Over the years, I’ve dealt with people who think they can corral creative entrepreneurs with contracts, bylaws, and legal maneuvering — as if creative energy responds to paperwork. 

These folks believe value comes from controlling entities, not from the raw, unpredictable brilliance that built the thing in the first place.

In the world of entrepreneurship, my favorite example is Steve Jobs.

For those who don’t know the story: Steve was fired from Apple — the company he founded. 

The suits thought they’d won.  Steve was out.  They were in control.

While they were busy managing Apple into irrelevance, Steve was in exile building billion-dollar companies. 

In 1985, he paid 5 million for a stake in Pixar – went on to became CEO and in 2006 – sold it to Disney for $7.4 billion in an all stock deal making him Disney’s largest shareholder at that time. He also launched NeXT, which eventually became the foundation for modern Apple software.

Meanwhile, Apple was tanking. Then Steve came back.

He gave us the iMac. The iPod. The iPhone. The iPad. He didn’t just revive Apple; he redefined technology and changed how we live. 

Today, Apple is a $2 trillion company — because of what Steve built, not what anyone managed.

Now let me break this down with a metaphor

I like metaphors that use animals. Simple. Visceral. Gets the point across.

Cows are easy to fence in. A couple of wires and some posts, and for the most part, they’ll stay put. 

You can herd them with horses, four wheelers and dogs less than a tenth their size. They’re cooperative. They’re domesticated.

Most people are like cows.

That’s not an insult. We need cows. Cows keep the Fortune 500 companies running. They follow structure. They stay in their lanes. Society wouldn’t work without them.

But creatives?  Founders?  Visionaries?

They’re not cows.

A few weeks ago, Wild_Woman_MT and I were driving through Bridger Canyon and saw a pair of old-school cowboys moving a herd of free-range cattle. Not four-wheelers — horses. And not feedlot cattle — these were the rowdy kind. Mooing, kicking, smashing into each other. Still cows, but not used to fences.  Not used to being told what to do.

But even they don’t compare to the antelope and elk.

In Montana and Wyoming, antelope run free. They show up in the middle of farmers’ fields, munching on crops they love. 

Try to stop them with cow fencing? Good luck. They leap it without slowing down.

Elk? Same deal. One night you’ve got a clear field, the next morning 2,000 elk are standing in it like they own the place — and a few days later, gone again.

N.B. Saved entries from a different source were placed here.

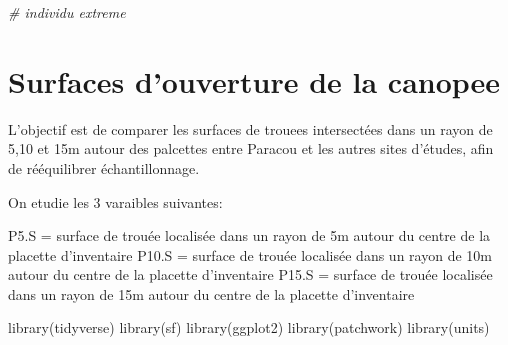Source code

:\documentclass[
  12pt,
  american,
  a4paper,
  extrafontsizes,onecolumn,openright
  ]{memoir}
\newenvironment{Shaded}{\begin{snugshade}}{\end{snugshade}}
\newcommand{\CommentTok}[1]{\textcolor[rgb]{0.56,0.35,0.01}{\textit{#1}}}
\newcommand{\FunctionTok}[1]{\textcolor[rgb]{0.00,0.00,0.00}{#1}}
\newcommand{\NormalTok}[1]{#1}
\newlength{\rf}
\begin{document}
\begin{Shaded}
\begin{Highlighting}[]
\CommentTok{\# individu extreme }
\end{Highlighting}
\end{Shaded}

\normalsize

\hypertarget{surfaces-douverture-de-la-canopee}{%
\chapter{Surfaces d'ouverture de la canopee}\label{surfaces-douverture-de-la-canopee}}

L'objectif est de comparer les surfaces de trouees intersectées dans un rayon de 5,10 et 15m autour des palcettes entre Paracou et les autres sites d'études, afin de rééquilibrer échantillonnage.

On etudie les 3 varaibles suivantes:

P5.S = surface de trouée localisée dans un rayon de 5m autour du centre de la placette d'inventaire
P10.S = surface de trouée localisée dans un rayon de 10m autour du centre de la placette d'inventaire
P15.S = surface de trouée localisée dans un rayon de 15m autour du centre de la placette d'inventaire

\scriptsize

\begin{Shaded}
\begin{Highlighting}[]
\FunctionTok{library}\NormalTok{(tidyverse)}
\FunctionTok{library}\NormalTok{(sf)}
\FunctionTok{library}\NormalTok{(ggplot2)}
\FunctionTok{library}\NormalTok{(patchwork)}
\FunctionTok{library}\NormalTok{(units)}
\end{Highlighting}
\end{Shaded}

\normalsize

\scriptsize
\end{document}
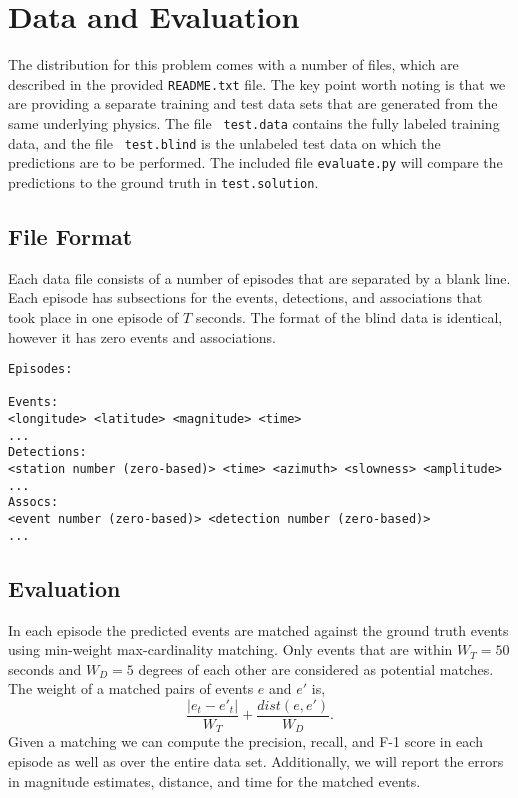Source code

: \documentclass[12pt,letterpaper,onecolumn,oneside]{article}
\begin{document}
\section{Data and Evaluation}

The distribution for this problem comes with a number of files, which
are described in the provided {\tt README.txt} file. The key point worth
noting is that we are providing a separate training and test data sets
that are generated from the same underlying physics. The file {\tt
  test.data} contains the fully labeled training data, and the file {\tt
  test.blind} is the unlabeled test data on which the predictions are to
be performed. The included file {\tt evaluate.py} will compare the
predictions to the ground truth in {\tt test.solution}.

\subsection{File Format}

Each data file consists of a number of episodes that are separated by a
blank line. Each episode has subsections for the events, detections, and
associations that took place in one episode of $T$ seconds.
The format of the blind data is identical, however it has zero events
and associations.

\begin{verbatim}
Episodes:

Events:
<longitude> <latitude> <magnitude> <time>
...
Detections:
<station number (zero-based)> <time> <azimuth> <slowness> <amplitude>
...
Assocs:
<event number (zero-based)> <detection number (zero-based)>
...

\end{verbatim}

\subsection{Evaluation}

In each episode the predicted events are matched against the ground
truth events using min-weight max-cardinality matching. Only events that
are within $W_T=50$ seconds and $W_D=5$ degrees of each other are
considered as potential matches. The weight of a matched pairs of events
$e$ and $e'$ is,
\[\frac{|e_t - e'_t|}{W_T}  + \frac{dist(e,e')}{W_D} . \]
Given a matching we can compute the precision, recall, and F-1 score in
each episode as well as over the entire data set. Additionally, we will
report the errors in magnitude estimates, distance, and time for the
matched events.
\end{document}
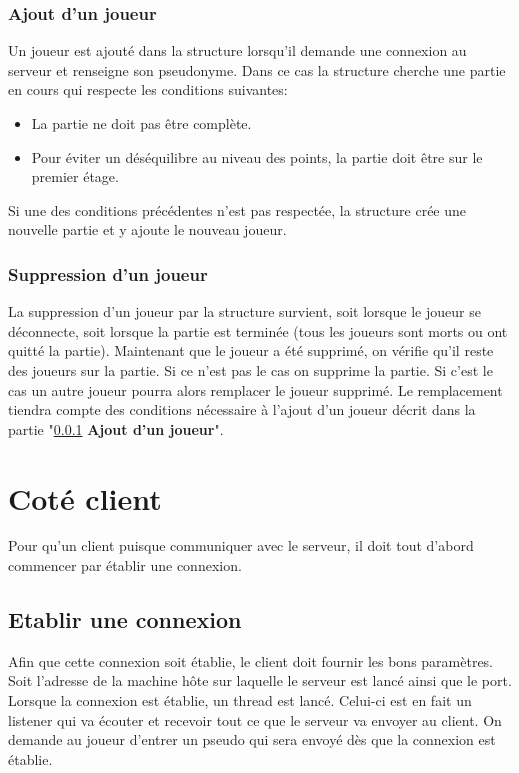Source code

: \documentclass[a4paper,10pt]{article}
\begin{document}
	\subsubsection{Ajout d'un joueur}
	\label{subsubAddPlayer}
		Un joueur est ajouté dans la structure lorsqu'il demande une connexion au serveur et renseigne son pseudonyme. Dans ce cas la structure cherche une
partie en cours qui respecte les conditions suivantes:
		\begin{itemize}
			\item La partie ne doit pas être complète.
			\item Pour éviter un déséquilibre au niveau des points, la partie doit être sur le premier étage.
		\end{itemize}
		Si une des conditions précédentes n'est pas respectée, la structure crée une nouvelle partie et y ajoute le nouveau joueur.

	\subsubsection{Suppression d'un joueur}
		La suppression d'un joueur par la structure survient, soit lorsque le joueur se déconnecte, soit lorsque la partie est terminée (tous les joueurs sont
morts ou ont quitté la partie).
		Maintenant que le joueur a été supprimé, on vérifie qu'il reste des joueurs sur la partie. Si ce n'est pas le cas on supprime la partie. Si c'est le
cas un autre joueur pourra alors remplacer le joueur supprimé. Le remplacement tiendra compte des conditions nécessaire à l'ajout d'un joueur décrit dans la
partie "\ref{subsubAddPlayer} \textbf{Ajout d'un joueur}".


	\newpage
	\section{Coté client}
	Pour qu'un client puisque communiquer avec le serveur, il doit tout d'abord commencer par établir une connexion.

	\subsection{Etablir une connexion}
	Afin que cette connexion soit établie, le client doit fournir les bons paramètres. Soit l'adresse de la machine hôte sur laquelle le serveur est lancé
	ainsi	que le port. Lorsque la connexion est établie, un thread est lancé. Celui-ci est en fait un listener qui va écouter et recevoir tout ce que le
serveur	va	envoyer au client.
	On demande au joueur d'entrer un pseudo qui sera envoyé dès que la connexion est établie.
\end{document}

Kerry’s dad — my father-in-law — came to visit us during our first year of marriage in Jackson Hole. He loved the elk. So much, in fact, that when he got back to Maine, he decided to raise elk himself.

And he did manage to fence them in — but only with fencing way taller and stronger than anything used for cows.

Cow fencing was a joke to them. These were wild creatures. Containing them took serious work.

THE TAKEAWAY

A lot of people who get involved with entrepreneurs — especially founders — think they can hem them in with legal structures. They think they can “win” by out-lawyering the creative force that built the thing. 

But often, when they do wrest control, what they’re left with is just the shell. The structure.  The cow fencing. No spark.

That’s what happened to Apple. Right before Steve came back, it was heading off a cliff. Ask yourself: What has Apple released since Steve passed that’s truly revolutionary? Not upgrades. Not better cameras. I mean game-changers.

Steve was the wild thing.

He wasn’t perfect. But he couldn’t be fenced in — and the world he imagined is the one we live in now.

If you’re dealing with someone like that — a builder, a creative, a founder — maybe don’t start by looking for the legal fence. Start by asking where they’re coming from. 

Because if you try to fence in a wild thing, don’t be surprised when the magic disappears with them.